In particolar modo fra le formazione laiche e di sinistra Saddam contava nei Territori molti sostenitori: nel 1991 avevano plaudito ai lanci di razzi iracheni su Tel Aviv e Haifa, in sostegno della prima intifada palestinese. Il dirigente iracheno aveva poi ulteriormente incoraggiato la rivolta armata dei palestinesi versando 25 mila dollari alle famiglie di ogni kamikaze, e 10 mila dollari alle famiglie di ogni combattente palestinesi caduto in battaglia. A Jenin, dove i finanziamenti iracheni sono stati particolarmente generosi, la vita ieri si è fermata per lutto.
Per tutta la giornata si sono attesi, invano, i commenti del presidente Abu Mazen (che pure per decenni è stato al fianco di Yasser Arafat, il grande alleato di Saddam) o del premier islamico Ismail Haniyeh. Possibile che le ultime parole di Saddam Hussein, è stato chiesto, almeno quell’omaggio estremo alla «Palestina araba», non suscitassero in loro alcuna particolare commozione? Secondo un analista politico della agenzia di stampa palestinese Maan, sia Abu Mazen sia Haniyeh hanno scelto in questa occasione le ragioni della real politik. «Dopo aver normalizzato le relazioni con Kuwait - nota l’analista - Abu Mazen non può più pronunciare in pubblico parole di apprezzamento per Saddam Hussein».

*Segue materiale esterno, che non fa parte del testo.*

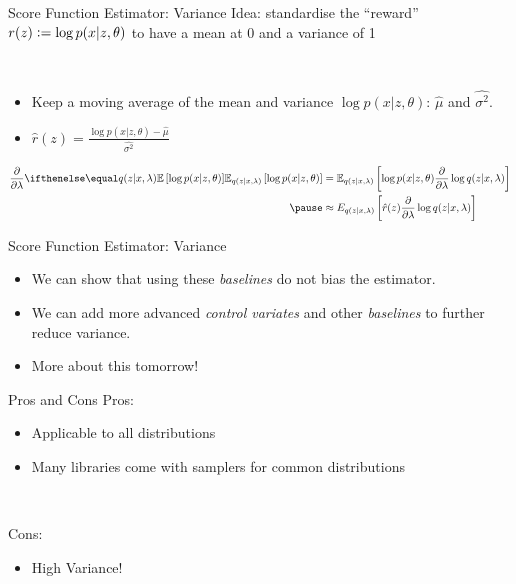 \begin{frame}{Score Function Estimator: Variance}
Idea: standardise the ``reward'' $r(z) \vcentcolon= \log p(x|z, \theta)$ to have a mean at 0 and a variance of 1 \pause

~ 

\begin{itemize}
  \setlength\itemsep{0.7em}
    \item Keep a moving average of the mean and variance $\log p(x|z, \theta)$: $\hat{\mu}$ and $\hat{\sigma^2}$. \pause
    \item $\hat{r}(z) = \frac{\log p(x|z, \theta)-\hat{\mu}}{\hat{\sigma^2}}$
\end{itemize}

\pause

\begin{small}
\begin{equation*}
\begin{aligned}
\pdv{\lambda}\E[q(z|x,\lambda)]{\log p(x|z,\theta)}
&= \mathbb E_{q(z|x,\lambda)} \left[  \log p(x|z,\theta)  \pdv{\lambda}\log q(z|x,\lambda)\right]\\ \pause
&\approx E_{q(z|x,\lambda)} \left[  \hat{r}(z) \pdv{\lambda}\log q(z|x,\lambda)\right]
\end{aligned}
\end{equation*}
\end{small}

\end{frame}

\begin{frame}{Score Function Estimator: Variance}

\begin{itemize}
    \item We can show that using these \emph{baselines} do not bias the estimator. \pause
    \item We can add more advanced \emph{control variates} and other \emph{baselines} to further reduce variance. \pause
    \item More about this tomorrow!
\end{itemize}

\end{frame}

\begin{frame}{Pros and Cons}
Pros:
\begin{itemize}
\item Applicable to all distributions
\item Many libraries come with samplers for common distributions
\end{itemize}
\pause

~

Cons:
\begin{itemize}
\item High Variance!
\end{itemize}
\end{frame}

Ma anche Haniyeh, secondo Maan, aveva ieri la bocca cucita per via dei suoi legami di grande amicizia con i dirigenti di Teheran, un altro Paese attaccato a suo tempo da Saddam. Per una volta i dirigenti palestinesi hanno preferito dunque che ad esprimere il dolore della loro nazione fossero le immagini riprese nelle strade di Gaza e di Ramallah che dicevano con eloquenza che nei Territori la collera verso gli Stati Uniti è ancora cresciuta ieri: il che rende ancora più ardua la via intrapresa da Abu Mazen quando, assecondando le attese del Quartetto, ha deciso di sfidare il governo di Hamas e di puntare ad elezioni anticipate.